Decades after dissolving, Oregon's most infamous cult is still garnering national attention.
Wild Wild Country, the six-part Netflix documentary series that chronicles the rise and fall of Oregon's Rajneesh cult via interviews with former members, just won an Emmy for Outstanding Documentary or Nonfiction Series.
In an announcement of the award, series' producers and brothers Mark and Jay Duplass tweeted an ecstatic shot of their trophies last night.

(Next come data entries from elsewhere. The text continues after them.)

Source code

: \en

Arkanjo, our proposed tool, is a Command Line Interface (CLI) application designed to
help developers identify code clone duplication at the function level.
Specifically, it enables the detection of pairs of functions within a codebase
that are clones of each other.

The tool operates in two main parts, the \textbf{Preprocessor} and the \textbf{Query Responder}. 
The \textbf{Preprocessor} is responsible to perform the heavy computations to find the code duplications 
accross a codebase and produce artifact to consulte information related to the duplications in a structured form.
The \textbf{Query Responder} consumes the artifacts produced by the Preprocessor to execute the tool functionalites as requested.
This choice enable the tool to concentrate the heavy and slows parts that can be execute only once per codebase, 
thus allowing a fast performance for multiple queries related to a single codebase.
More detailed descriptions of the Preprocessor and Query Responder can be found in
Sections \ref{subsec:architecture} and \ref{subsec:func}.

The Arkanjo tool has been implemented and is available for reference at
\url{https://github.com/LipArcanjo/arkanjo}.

WILD WILD COUNTRY!!!!!!!!!!#Emmys! pic.twitter.com/hp22EOJ1yq
— Jay Duplass (@jayduplass) September 10, 2018
The show's central figure, Ma Anand Sheela, was less thrilled with the acclaim.
Sheela, the Rajneesh figurehead and mastermind behind a scheme to poison salad bars in The Dalles with salmonella, told Hollywood news media site Deadline that she had "no intention" of attending the awards show.
In fact, she says she hasn't even watched the series all the way through.
"I work still 12 to 13 hours a day," she told Deadline of her work operating two nursing homes in Switzerland. "And one doesn't have the luxury of looking at this film for seven hours or six hours, whatever it is…I fast-forwarded [through] it."
Wild Wild Country debuted in March and was filmed primarily in Antelope, Ore., near the site of the former Rajneesh compound. It beat four other documentary series— Blue Planet II, American Masters, The Defiant Ones and The Fourth Estate—for the award.